Hayden chronicles a marathon sing-along of innovative protest songs inside the state capitol and connects the continuing protest to the 2012 election, urging President Obama to play a more substantial role in encouraging the protests:

The Wisconsin drama is central to the 2012 election, as is the Tea Party Republicans’ broad assault on the base of the Democratic Party, and the state’s place in the Rust Belt electoral vote. Barack Obama won here in 2008 with a healthy 56.22 percent. But having beaten the respected Russ Feingold in 2010, Republicans hope to make it competitive in 2012. Wisconsin is also critical for maintaining Democratic control of the US Senate in 2012. Democratic representative Tammy Baldwin, a strong progressive, would become the first openly gay or lesbian member of the Senate.
Obama had been a regular visitor to Wisconsin until the fight over collective bargaining broke out in February. In a national television interview, he criticized the attack on labor rights, but he has been mostly silent while the drama unfolded. Many speculate that Obama and his advisers are concerned that too close an association with militant labor demonstrations will lose middle-class votes in several swing states. In addition, the president’s team may have believed that class war in Wisconsin was inconsistent with his negotiations to avoid default by achieving a budget deal with the likes of Wisconsin Representative Paul Ryan. For Democrats in Wisconsin, however, the sense of abandonment by the White House has been real, and could erode Obama’s public support in 2012. Even on his Midwest listening tour in August, Obama’s bus rolled right past the Wisconsin border.

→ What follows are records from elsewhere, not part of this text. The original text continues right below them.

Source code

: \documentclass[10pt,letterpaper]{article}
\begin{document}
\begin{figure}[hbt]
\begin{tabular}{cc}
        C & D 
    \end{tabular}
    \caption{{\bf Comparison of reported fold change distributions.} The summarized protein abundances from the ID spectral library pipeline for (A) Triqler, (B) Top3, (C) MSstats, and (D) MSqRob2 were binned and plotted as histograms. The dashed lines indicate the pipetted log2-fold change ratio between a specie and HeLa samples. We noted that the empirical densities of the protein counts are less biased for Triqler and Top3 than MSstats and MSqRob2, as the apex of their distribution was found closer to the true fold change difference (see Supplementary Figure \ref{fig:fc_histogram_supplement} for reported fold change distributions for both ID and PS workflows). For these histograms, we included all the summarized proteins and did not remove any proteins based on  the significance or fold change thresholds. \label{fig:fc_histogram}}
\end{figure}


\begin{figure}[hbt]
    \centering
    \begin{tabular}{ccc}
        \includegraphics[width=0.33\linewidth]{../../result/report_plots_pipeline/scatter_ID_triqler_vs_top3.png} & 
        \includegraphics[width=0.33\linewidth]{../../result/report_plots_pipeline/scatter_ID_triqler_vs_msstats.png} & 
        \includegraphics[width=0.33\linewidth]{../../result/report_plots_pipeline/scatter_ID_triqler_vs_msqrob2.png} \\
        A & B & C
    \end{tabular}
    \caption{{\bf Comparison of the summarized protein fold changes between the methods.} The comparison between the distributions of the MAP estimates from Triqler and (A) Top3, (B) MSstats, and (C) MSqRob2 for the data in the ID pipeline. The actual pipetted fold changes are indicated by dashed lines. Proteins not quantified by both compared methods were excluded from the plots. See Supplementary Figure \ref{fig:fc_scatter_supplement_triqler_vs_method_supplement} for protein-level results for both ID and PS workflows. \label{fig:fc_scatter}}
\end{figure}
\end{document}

“If Obama had come here in February,” says Paul Soglin, “there would have been 150,000 people in ten-degree weather.” Among many labor leaders, John Matthews, the longtime director of the Wisconsin teachers’ union who pushed the original February walkouts, agrees with the need for Obama to step into the battle.
As long as Obama appears to be disengaged, his support is waning in Wisconsin. He must resume his frequent appearances in Wisconsin, or send Vice President Joe Biden or Labor Secretary Hilda Solis. Walker’s challenge to Wisconsin Democrats is at the forefront of the Republican challenge to Obama. In addition, Wisconsin will be the center of a hotly contested US Senate race that may determine control of the upper chamber in Washington. “If Elizabeth Warren can beat Scott Brown in Massachusetts and someone like Representative Mazie Hirono wins the open Hawaii seat, Wisconsin will be the key to holding fifty-one seats,” Nichols argues.
Democrats in Wisconsin also need Obama, according to Nichols, to help mobilize the African-American vote in places like Milwaukee to supplement the white liberal forces opposed to Walker’s draconian budget cuts…

As Hayden concludes, “The Tea Party has thrown down the challenge in Wisconsin. Time will tell how well the president can polka.”